» **What the task requires**: Each entry below should be output exactly, apart from its images.

--- Input for this task ---

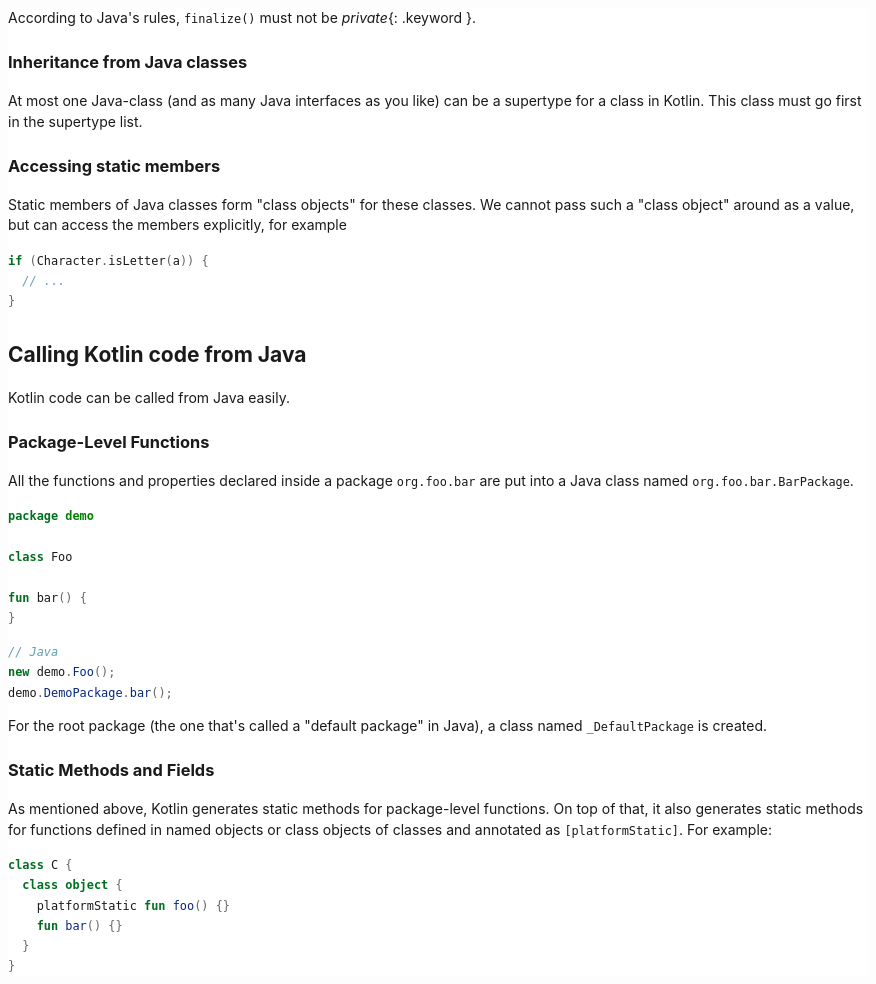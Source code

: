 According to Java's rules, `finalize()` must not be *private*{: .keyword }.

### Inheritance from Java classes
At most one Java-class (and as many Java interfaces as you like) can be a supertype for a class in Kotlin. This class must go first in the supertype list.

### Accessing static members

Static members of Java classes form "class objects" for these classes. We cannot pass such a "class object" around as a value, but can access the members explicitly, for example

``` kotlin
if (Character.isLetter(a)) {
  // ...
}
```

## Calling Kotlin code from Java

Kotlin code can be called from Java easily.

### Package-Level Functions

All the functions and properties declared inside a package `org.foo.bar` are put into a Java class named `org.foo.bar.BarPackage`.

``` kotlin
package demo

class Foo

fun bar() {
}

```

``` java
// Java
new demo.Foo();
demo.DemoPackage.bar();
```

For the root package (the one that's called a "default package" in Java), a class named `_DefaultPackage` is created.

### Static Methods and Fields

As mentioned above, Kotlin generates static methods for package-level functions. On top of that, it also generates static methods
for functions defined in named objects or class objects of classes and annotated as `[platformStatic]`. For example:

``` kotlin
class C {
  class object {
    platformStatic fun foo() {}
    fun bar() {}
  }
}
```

---

» **Solution to this task**:
Source code

: According to Java's rules, `finalize()` must not be *private*{: .keyword }.

### Inheritance from Java classes
At most one Java-class (and as many Java interfaces as you like) can be a supertype for a class in Kotlin. This class must go first in the supertype list.

### Accessing static members

Static members of Java classes form "class objects" for these classes. We cannot pass such a "class object" around as a value, but can access the members explicitly, for example

``` kotlin
if (Character.isLetter(a)) {
  // ...
}
```

## Calling Kotlin code from Java

Kotlin code can be called from Java easily.

### Package-Level Functions

All the functions and properties declared inside a package `org.foo.bar` are put into a Java class named `org.foo.bar.BarPackage`.

``` kotlin
package demo

class Foo

fun bar() {
}

```

``` java
// Java
new demo.Foo();
demo.DemoPackage.bar();
```

For the root package (the one that's called a "default package" in Java), a class named `_DefaultPackage` is created.

### Static Methods and Fields

As mentioned above, Kotlin generates static methods for package-level functions. On top of that, it also generates static methods
for functions defined in named objects or class objects of classes and annotated as `[platformStatic]`. For example:

``` kotlin
class C {
  class object {
    platformStatic fun foo() {}
    fun bar() {}
  }
}
```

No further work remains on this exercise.